All of them wore powered armor. In the lighting, I couldn't tell the colors on the armor, but I could tell that some suits were darker than others.
They fell slowly from the ship.
For a moment it surprised me that they weren't more mobile than they were, but I remembered why. The Abominators' standard designs didn't allow anti-gravity to work very well for anything smaller than a van.
I wasn't sure why that was. I'd read Grandpa's notes on gravity theory, and I couldn't see any reason for a hard limit like that.
One of these days I'd have to sit down and design my own version. Maybe when college was out for the summer?
Surely I could do better.
Izzy interrupted my thoughts by shouting, "Rocket, down!"
She dove, and I followed, dropping below tree level, and very noticeably so. I barely had time to slow down before I flew into the trees. They weren't huge trees, and this being early spring, they were bare of leaves.
I turned around, and flew back toward Izzy and Jenny where they floated in the air. Inexplicably we were above a parking lot next to a small amusement park. From where I floated, I could see a race track, minigolf, and I thought I'd seen a huge pool on the way down.
I loosed the observation bots to spy on the ships, and said, "What's up?"
"We needed to get out of sight." Izzy's tone hinted at a fairly significant level of disbelief.
"You'd spaced out," Jenny said.
"Yeah," I said, "but galactic civilization's standard anti-grav design has a pretty serious flaw. I'd bet that a better design would allow those guys to fly instead of giving them a controlled fall. The current one's just that bad."
Izzy stared at me.
Jenny shook her head. "Don't worry about it. He gets like this."
I came back to myself. "Sorry, I'm not completely out of it. I did think to send out bots just now. They're scouting out the area."
Crap. I needed to get better about keeping my head in the game during combat. If I didn't, it could lead to someone's death--mine, or worse, Haley's.
I considered listening in on whatever Haley's group was doing, but decided I didn't need an additional distraction. Anyway, to judge from the display, they were all alive and busy.
In my HUD, three views of the aliens appeared.

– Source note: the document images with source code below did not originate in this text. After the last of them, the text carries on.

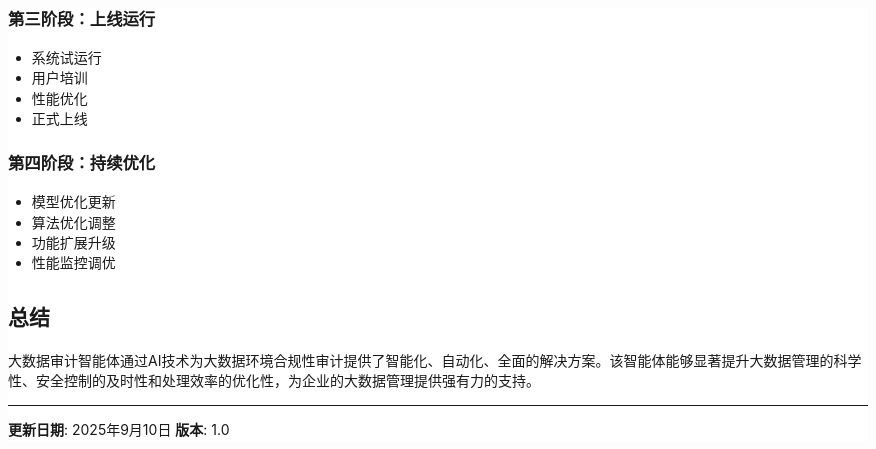 ### 第三阶段：上线运行
- 系统试运行
- 用户培训
- 性能优化
- 正式上线

### 第四阶段：持续优化
- 模型优化更新
- 算法优化调整
- 功能扩展升级
- 性能监控调优

## 总结

大数据审计智能体通过AI技术为大数据环境合规性审计提供了智能化、自动化、全面的解决方案。该智能体能够显著提升大数据管理的科学性、安全控制的及时性和处理效率的优化性，为企业的大数据管理提供强有力的支持。

---

**更新日期**: 2025年9月10日
**版本**: 1.0
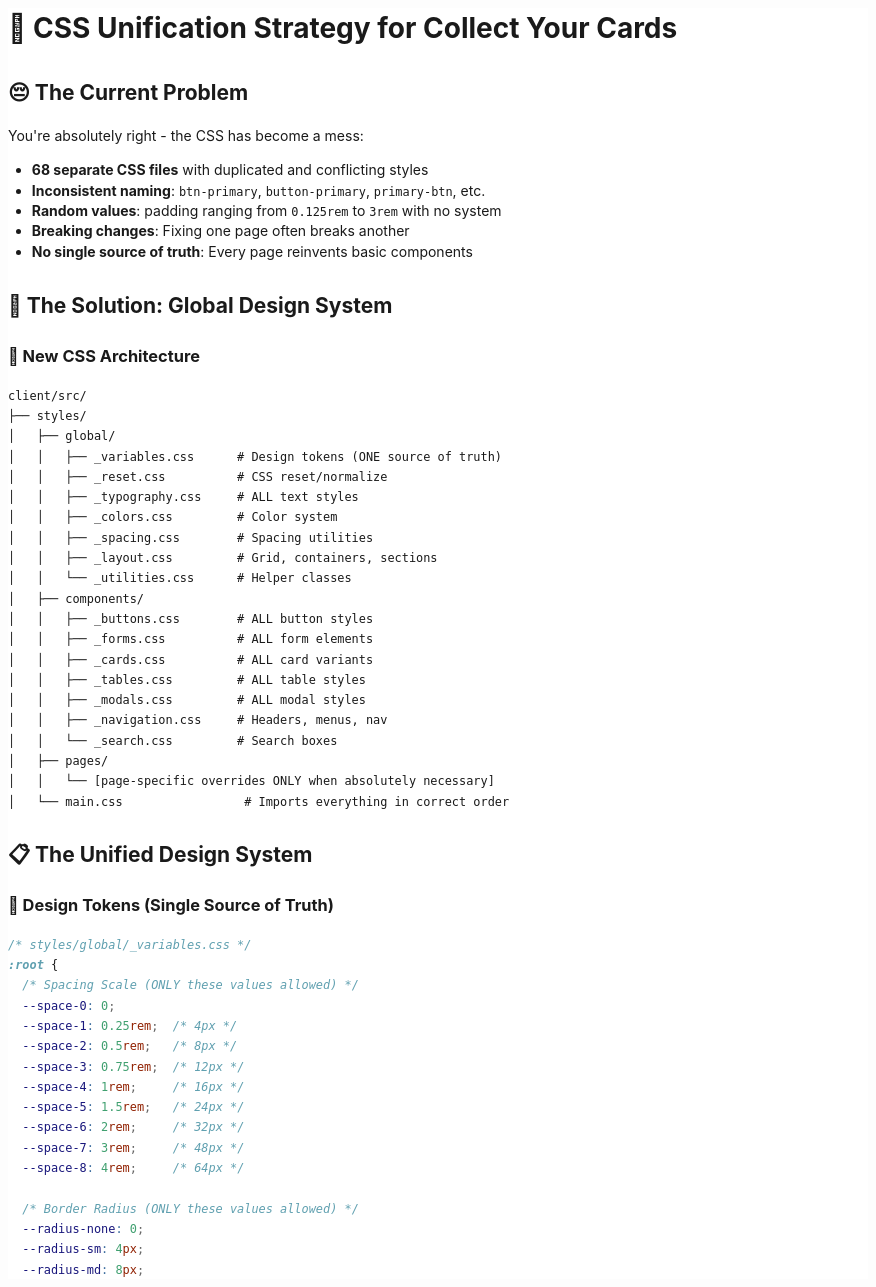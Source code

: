 # 🎨 CSS Unification Strategy for Collect Your Cards

## 😔 The Current Problem

You're absolutely right - the CSS has become a mess:
- **68 separate CSS files** with duplicated and conflicting styles
- **Inconsistent naming**: `btn-primary`, `button-primary`, `primary-btn`, etc.
- **Random values**: padding ranging from `0.125rem` to `3rem` with no system
- **Breaking changes**: Fixing one page often breaks another
- **No single source of truth**: Every page reinvents basic components

## 🎯 The Solution: Global Design System

### 📐 New CSS Architecture

```
client/src/
├── styles/
│   ├── global/
│   │   ├── _variables.css      # Design tokens (ONE source of truth)
│   │   ├── _reset.css          # CSS reset/normalize
│   │   ├── _typography.css     # ALL text styles
│   │   ├── _colors.css         # Color system
│   │   ├── _spacing.css        # Spacing utilities
│   │   ├── _layout.css         # Grid, containers, sections
│   │   └── _utilities.css      # Helper classes
│   ├── components/
│   │   ├── _buttons.css        # ALL button styles
│   │   ├── _forms.css          # ALL form elements
│   │   ├── _cards.css          # ALL card variants
│   │   ├── _tables.css         # ALL table styles
│   │   ├── _modals.css         # ALL modal styles
│   │   ├── _navigation.css     # Headers, menus, nav
│   │   └── _search.css         # Search boxes
│   ├── pages/
│   │   └── [page-specific overrides ONLY when absolutely necessary]
│   └── main.css                 # Imports everything in correct order
```

## 📋 The Unified Design System

### 🎨 Design Tokens (Single Source of Truth)

```css
/* styles/global/_variables.css */
:root {
  /* Spacing Scale (ONLY these values allowed) */
  --space-0: 0;
  --space-1: 0.25rem;  /* 4px */
  --space-2: 0.5rem;   /* 8px */
  --space-3: 0.75rem;  /* 12px */
  --space-4: 1rem;     /* 16px */
  --space-5: 1.5rem;   /* 24px */
  --space-6: 2rem;     /* 32px */
  --space-7: 3rem;     /* 48px */
  --space-8: 4rem;     /* 64px */

  /* Border Radius (ONLY these values allowed) */
  --radius-none: 0;
  --radius-sm: 4px;
  --radius-md: 8px;
```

A little further northeast, in the next clearing over stood a square office building. Where it wasn't white, it had mirrored windows and doors.
The alien ships floated above it, one above the other, each holding a commanding view of the ground below. I didn't think the position would be as effective against attacks from the air, but they didn't have much of a reason to fear attacks of any kind.

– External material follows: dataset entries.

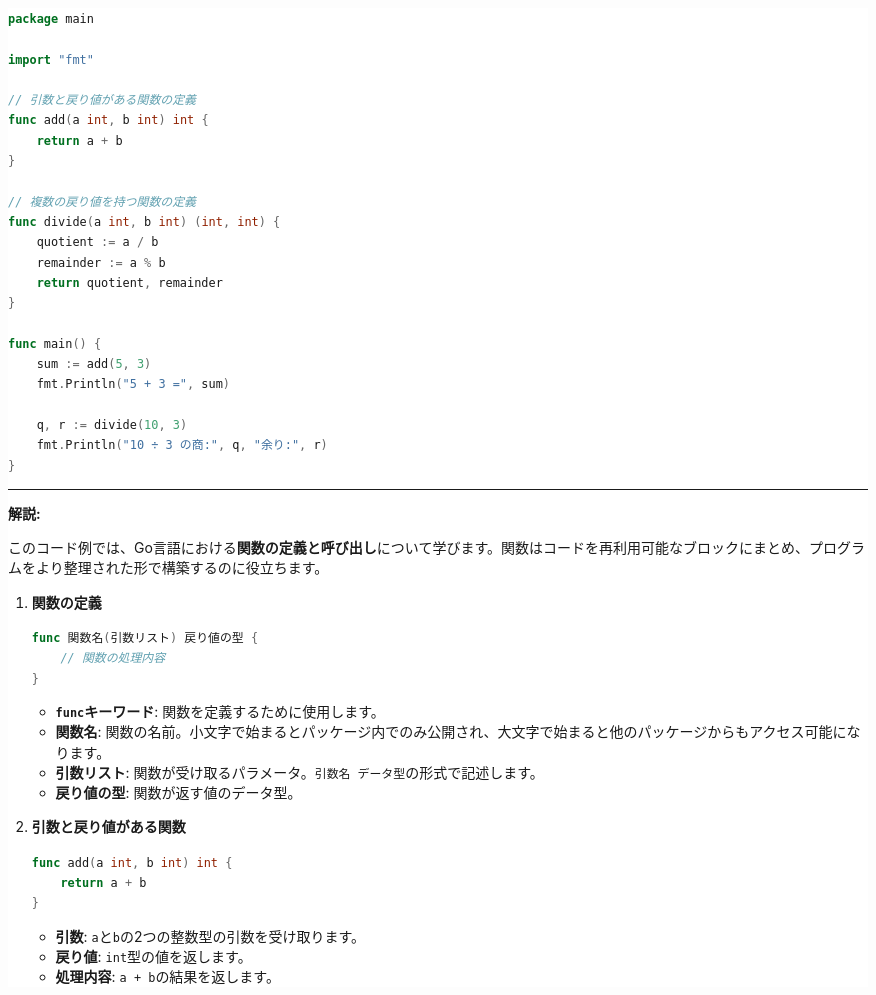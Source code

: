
 ```go
package main

import "fmt"

// 引数と戻り値がある関数の定義
func add(a int, b int) int {
    return a + b
}

// 複数の戻り値を持つ関数の定義
func divide(a int, b int) (int, int) {
    quotient := a / b
    remainder := a % b
    return quotient, remainder
}

func main() {
    sum := add(5, 3)
    fmt.Println("5 + 3 =", sum)

    q, r := divide(10, 3)
    fmt.Println("10 ÷ 3 の商:", q, "余り:", r)
}
```

------

**解説:**

このコード例では、Go言語における**関数の定義と呼び出し**について学びます。関数はコードを再利用可能なブロックにまとめ、プログラムをより整理された形で構築するのに役立ちます。

1. **関数の定義**

   ```go
   func 関数名(引数リスト) 戻り値の型 {
       // 関数の処理内容
   }
   ```

   - **`func`キーワード**: 関数を定義するために使用します。
   - **関数名**: 関数の名前。小文字で始まるとパッケージ内でのみ公開され、大文字で始まると他のパッケージからもアクセス可能になります。
   - **引数リスト**: 関数が受け取るパラメータ。`引数名 データ型`の形式で記述します。
   - **戻り値の型**: 関数が返す値のデータ型。

2. **引数と戻り値がある関数**

   ```go
   func add(a int, b int) int {
       return a + b
   }
   ```

   - **引数**: `a`と`b`の2つの整数型の引数を受け取ります。
   - **戻り値**: `int`型の値を返します。
   - **処理内容**: `a + b`の結果を返します。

Once the troops had jumped out, the ships had apparently activated the same kind of black shields the League jet used, or a variation on the same tech.
One roachbot view showed a humanoid approaching the white building. It broke into a run, hitting more than ninety miles per hour as it aimed for the doors.
When it reached the door, the humanoid burst into light. It stopped moving, and dissolved into dust in layers, starting with the powered armor, followed by its skin, muscles, internal organs, and bones.
Whoever was inside the building had an entropy shield--Abominator tech.